Available data:
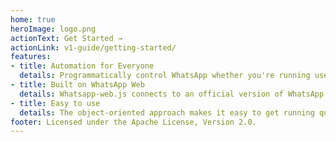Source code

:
 ```yaml
---
home: true
heroImage: logo.png
actionText: Get Started →
actionLink: v1-guide/getting-started/
features:
- title: Automation for Everyone
  details: Programmatically control WhatsApp whether you're running user or business accounts.
- title: Built on WhatsApp Web
  details: Whatsapp-web.js connects to an official version of WhatsApp Web under the hood, reducing ban risks.
- title: Easy to use
  details: The object-oriented approach makes it easy to get running quickly.
footer: Licensed under the Apache License, Version 2.0.
---
```

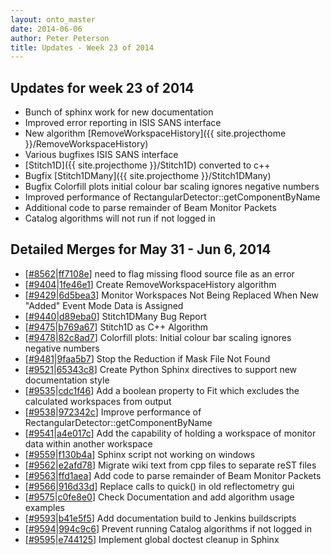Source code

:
 ```yaml
---
layout: onto_master
date: 2014-06-06
author: Peter Peterson
title: Updates - Week 23 of 2014
---
```

Updates for week 23 of 2014
---------------------------
* Bunch of sphinx work for new documentation
* Improved error reporting in ISIS SANS interface
* New algorithm [RemoveWorkspaceHistory]({{ site.projecthome }}/RemoveWorkspaceHistory)
* Various bugfixes ISIS SANS interface
* [Stitch1D]({{ site.projecthome }}/Stitch1D) converted to c++
* Bugfix [Stitch1DMany]({{ site.projecthome }}/Stitch1DMany)
* Bugfix Colorfill plots initial colour bar scaling ignores negative numbers
* Improved performance of RectangularDetector::getComponentByName
* Additional code to parse remainder of Beam Monitor Packets
* Catalog algorithms will not run if not logged in

Detailed Merges for May 31 - Jun 6, 2014
----------------------------------------
* \[[#8562](http://trac.mantidproject.org/mantid/ticket/8562)\|[ff7108e](https://github.com/mantidproject/mantid/commit/ff7108e12e015c639e3f95e3bce4cbaac86b190a)\] need to flag missing flood source file as an error
* \[[#9404](http://trac.mantidproject.org/mantid/ticket/9404)\|[1fe46e1](https://github.com/mantidproject/mantid/commit/1fe46e153f3a17e2427599424836df183aa76845)\] Create RemoveWorkspaceHistory algorithm
* \[[#9429](http://trac.mantidproject.org/mantid/ticket/9429)\|[6d5bea3](https://github.com/mantidproject/mantid/commit/6d5bea345f514cdecc32574fa1547f55acb1af8b)\] Monitor Workspaces Not Being Replaced When New "Added" Event Mode Data is Assigned
* \[[#9440](http://trac.mantidproject.org/mantid/ticket/9440)\|[d89eba0](https://github.com/mantidproject/mantid/commit/d89eba083f7478f98da29449e4e0cd755e07ba84)\] Stitch1DMany Bug Report
* \[[#9475](http://trac.mantidproject.org/mantid/ticket/9475)\|[b769a67](https://github.com/mantidproject/mantid/commit/b769a6764ad948a8be1a1b69e5de5b02839a9415)\] Stitch1D as C++ Algorithm
* \[[#9478](http://trac.mantidproject.org/mantid/ticket/9478)\|[82c8ad7](https://github.com/mantidproject/mantid/commit/82c8ad7215358a47288f17489be813c9e9ea84f0)\] Colorfill plots: Initial colour bar scaling ignores negative numbers
* \[[#9481](http://trac.mantidproject.org/mantid/ticket/9481)\|[9faa5b7](https://github.com/mantidproject/mantid/commit/9faa5b72d169abbb4a401b071add70a59e274c25)\] Stop the Reduction if Mask File Not Found
* \[[#9521](http://trac.mantidproject.org/mantid/ticket/9521)\|[65343c8](https://github.com/mantidproject/mantid/commit/65343c800c53ee9a8bf626159992116325b280ed)\] Create Python Sphinx directives to support new documentation style
* \[[#9535](http://trac.mantidproject.org/mantid/ticket/9535)\|[cdc1f46](https://github.com/mantidproject/mantid/commit/cdc1f46bc02fd6c4c2b9dfe323c143989c090bd3)\] Add a boolean property to Fit which excludes the calculated workspaces from output
* \[[#9538](http://trac.mantidproject.org/mantid/ticket/9538)\|[972342c](https://github.com/mantidproject/mantid/commit/972342c571a561ecac8c80c0bcced7d0fabf6c4e)\] Improve performance of RectangularDetector::getComponentByName
* \[[#9541](http://trac.mantidproject.org/mantid/ticket/9541)\|[a4e017c](https://github.com/mantidproject/mantid/commit/a4e017ccc99794f45204b89b3460a3873918583e)\] Add the capability of holding a workspace of monitor data within another workspace
* \[[#9559](http://trac.mantidproject.org/mantid/ticket/9559)\|[f130b4a](https://github.com/mantidproject/mantid/commit/f130b4a1f57e448e890b8eaf3a074bdfc9060506)\] Sphinx script not working on windows
* \[[#9562](http://trac.mantidproject.org/mantid/ticket/9562)\|[e2afd78](https://github.com/mantidproject/mantid/commit/e2afd784aab25ea75e3b7fb086b74e225a970127)\] Migrate wiki text from cpp files to separate reST files
* \[[#9563](http://trac.mantidproject.org/mantid/ticket/9563)\|[ffd1aea](https://github.com/mantidproject/mantid/commit/ffd1aea2bcc9d1b347931fce2d6aff16bae968eb)\] Add code to parse remainder of Beam Monitor Packets
* \[[#9566](http://trac.mantidproject.org/mantid/ticket/9566)\|[916d33d](https://github.com/mantidproject/mantid/commit/916d33d847927a1893b1d4012072ebeaa39bf00a)\] Replace calls to quick() in old reflectometry gui
* \[[#9575](http://trac.mantidproject.org/mantid/ticket/9575)\|[c0fe8e0](https://github.com/mantidproject/mantid/commit/c0fe8e07cdc8f3504ea60b48402730aa29bbce9f)\] Check Documentation and add algorithm usage examples
* \[[#9593](http://trac.mantidproject.org/mantid/ticket/9593)\|[b41e5f5](https://github.com/mantidproject/mantid/commit/b41e5f5620da71bc8fb516b0c0b2d7a97be062e6)\] Add documentation build to Jenkins buildscripts
* \[[#9594](http://trac.mantidproject.org/mantid/ticket/9594)\|[994c9c6](https://github.com/mantidproject/mantid/commit/994c9c66a51f1e5822c42bc50813f2eb0fe45959)\] Prevent running Catalog algorithms if not logged in
* \[[#9595](http://trac.mantidproject.org/mantid/ticket/9595)\|[e744125](https://github.com/mantidproject/mantid/commit/e744125d98f11e158bc50ccc1ea460a2931183d2)\] Implement global doctest cleanup in Sphinx
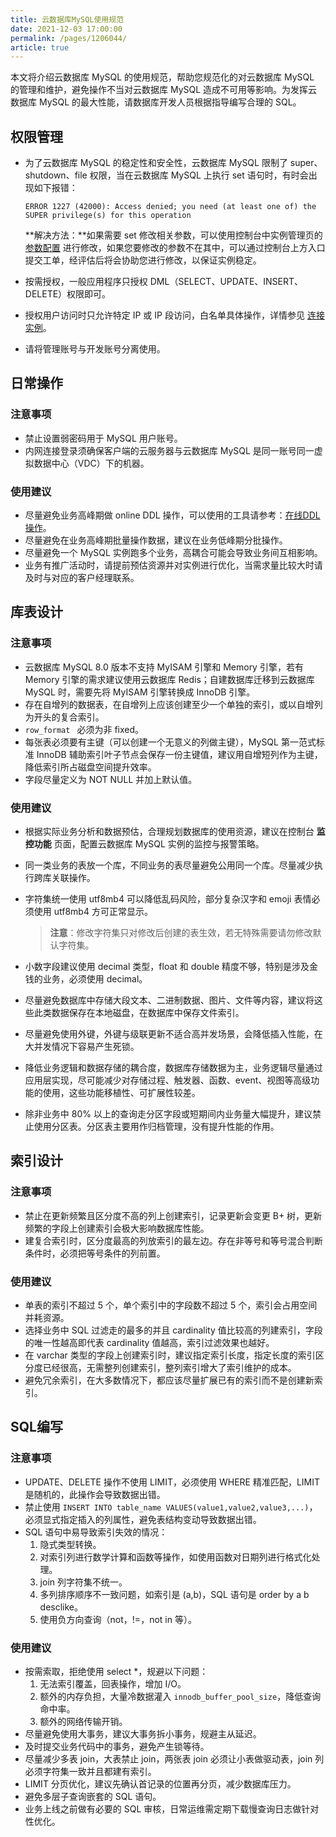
 ```yaml
---
title: 云数据库MySQL使用规范
date: 2021-12-03 17:00:00
permalink: /pages/1206044/
article: true
---
```



本文将介绍云数据库 MySQL 的使用规范，帮助您规范化的对云数据库 MySQL 的管理和维护，避免操作不当对云数据库 MySQL 造成不可用等影响。为发挥云数据库 MySQL 的最大性能，请数据库开发人员根据指导编写合理的 SQL。

## 权限管理

- 为了云数据库 MySQL 的稳定性和安全性，云数据库 MySQL 限制了 super、shutdown、file 权限，当在云数据库 MySQL 上执行 set 语句时，有时会出现如下报错：

  ```
  ERROR 1227 (42000): Access denied; you need (at least one of) the SUPER privilege(s) for this operation
  ```

  **解决方法：**如果需要 set 修改相关参数，可以使用控制台中实例管理页的 [参数配置](../04.操作指南/06.参数配置.md#参数配置) 进行修改，如果您要修改的参数不在其中，可以通过控制台上方入口提交工单，经评估后将会协助您进行修改，以保证实例稳定。

- 按需授权，一般应用程序只授权 DML（SELECT、UPDATE、INSERT、DELETE）权限即可。
- 授权用户访问时只允许特定 IP 或 IP 段访问，白名单具体操作，详情参见 [连接实例](./../04.操作指南/02.管理实例/01.连接实例.md)。
- 请将管理账号与开发账号分离使用。

## 日常操作

### 注意事项

- 禁止设置弱密码用于 MySQL 用户账号。
- 内网连接登录须确保客户端的云服务器与云数据库 MySQL 是同一账号同一虚拟数据中心（VDC）下的机器。

### 使用建议

- 尽量避免业务高峰期做 online DDL 操作，可以使用的工具请参考：[在线DDL操作](./04.在线修改大表结构.md#pt-online-schema-change介绍)。
- 尽量避免在业务高峰期批量操作数据，建议在业务低峰期分批操作。
- 尽量避免一个 MySQL 实例跑多个业务，高耦合可能会导致业务间互相影响。
- 业务有推广活动时，请提前预估资源并对实例进行优化，当需求量比较大时请及时与对应的客户经理联系。

## 库表设计

### 注意事项

- 云数据库 MySQL 8.0 版本不支持 MyISAM 引擎和 Memory 引擎，若有 Memory 引擎的需求建议使用云数据库 Redis；自建数据库迁移到云数据库 MySQL 时，需要先将 MyISAM 引擎转换成 InnoDB 引擎。
- 存在自增列的数据表，在自增列上应该创建至少一个单独的索引，或以自增列为开头的复合索引。
- `row_format ` 必须为非 fixed。
- 每张表必须要有主键（可以创建一个无意义的列做主键），MySQL 第一范式标准 InnoDB 辅助索引叶子节点会保存一份主键值，建议用自增短列作为主键，降低索引所占磁盘空间提升效率。
- 字段尽量定义为 NOT NULL 并加上默认值。

### 使用建议

- 根据实际业务分析和数据预估，合理规划数据库的使用资源，建议在控制台 **监控功能** 页面，配置云数据库 MySQL 实例的监控与报警策略。

- 同一类业务的表放一个库，不同业务的表尽量避免公用同一个库。尽量减少执行跨库关联操作。

- 字符集统一使用 utf8mb4 可以降低乱码风险，部分复杂汉字和 emoji 表情必须使用 utf8mb4 方可正常显示。

  > **注意**：修改字符集只对修改后创建的表生效，若无特殊需要请勿修改默认字符集。

- 小数字段建议使用 decimal 类型，float 和 double 精度不够，特别是涉及金钱的业务，必须使用 decimal。

- 尽量避免数据库中存储大段文本、二进制数据、图片、文件等内容，建议将这些此类数据保存在本地磁盘，在数据库中保存文件索引。

- 尽量避免使用外键，外键与级联更新不适合高并发场景，会降低插入性能，在大并发情况下容易产生死锁。

- 降低业务逻辑和数据存储的耦合度，数据库存储数据为主，业务逻辑尽量通过应用层实现，尽可能减少对存储过程、触发器、函数、event、视图等高级功能的使用，这些功能移植性、可扩展性较差。

- 除非业务中 80% 以上的查询走分区字段或短期间内业务量大幅提升，建议禁止使用分区表。分区表主要用作归档管理，没有提升性能的作用。

## 索引设计

### 注意事项

- 禁止在更新频繁且区分度不高的列上创建索引，记录更新会变更 B+ 树，更新频繁的字段上创建索引会极大影响数据库性能。
- 建复合索引时，区分度最高的列放索引的最左边。存在非等号和等号混合判断条件时，必须把等号条件的列前置。

### 使用建议

- 单表的索引不超过 5 个，单个索引中的字段数不超过 5 个，索引会占用空间并耗资源。
- 选择业务中 SQL 过滤走的最多的并且 cardinality 值比较高的列建索引，字段的唯一性越高即代表 cardinality 值越高，索引过滤效果也越好。
- 在 varchar 类型的字段上创建索引时，建议指定索引长度，指定长度的索引区分度已经很高，无需整列创建索引，整列索引增大了索引维护的成本。
- 避免冗余索引，在大多数情况下，都应该尽量扩展已有的索引而不是创建新索引。

## SQL编写

### 注意事项

- UPDATE、DELETE 操作不使用 LIMIT，必须使用 WHERE 精准匹配，LIMIT 是随机的，此操作会导致数据出错。
- 禁止使用 `INSERT INTO table_name VALUES(value1,value2,value3,...)`，必须显式指定插入的列属性，避免表结构变动导致数据出错。
- SQL 语句中易导致索引失效的情况：
  1. 隐式类型转换。
  2. 对索引列进行数学计算和函数等操作，如使用函数对日期列进行格式化处理。
  3. join 列字符集不统一。
  4. 多列排序顺序不一致问题，如索引是 (a,b)，SQL 语句是 order by a b desclike。
  5. 使用负方向查询（not，!=，not in 等）。

### 使用建议

- 按需索取，拒绝使用 select *，规避以下问题：
  1. 无法索引覆盖，回表操作，增加 I/O。
  2. 额外的内存负担，大量冷数据灌入 `innodb_buffer_pool_size`，降低查询命中率。
  3. 额外的网络传输开销。
- 尽量避免使用大事务，建议大事务拆小事务，规避主从延迟。
- 及时提交业务代码中的事务，避免产生锁等待。
- 尽量减少多表 join，大表禁止 join，两张表 join 必须让小表做驱动表，join 列必须字符集一致并且都建有索引。
- LIMIT 分页优化，建议先确认首记录的位置再分页，减少数据库压力。
- 避免多层子查询嵌套的 SQL 语句。
- 业务上线之前做有必要的 SQL 审核，日常运维需定期下载慢查询日志做针对性优化。

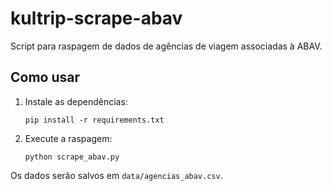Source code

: # kultrip-scrape-abav

Script para raspagem de dados de agências de viagem associadas à ABAV.

## Como usar

1. Instale as dependências:
   ```
   pip install -r requirements.txt
   ```

2. Execute a raspagem:
   ```
   python scrape_abav.py
   ```

Os dados serão salvos em `data/agencias_abav.csv`.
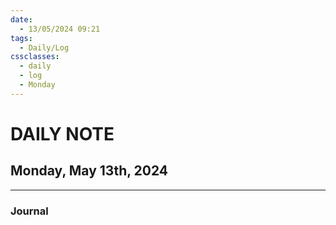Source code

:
 ```yaml
---
date:
  - 13/05/2024 09:21
tags:
  - Daily/Log
cssclasses:
  - daily
  - log
  - Monday
---
```

# DAILY NOTE
## Monday, May 13th, 2024
---
### Journal
####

Exercise description: Scan the entries above, and wherever a line holds the string "WhatsApp", copy it.

Exercise solution:
  details: Programmatically control WhatsApp whether you're running user or business accounts.
- title: Built on WhatsApp Web
  details: Whatsapp-web.js connects to an official version of WhatsApp Web under the hood, reducing ban risks.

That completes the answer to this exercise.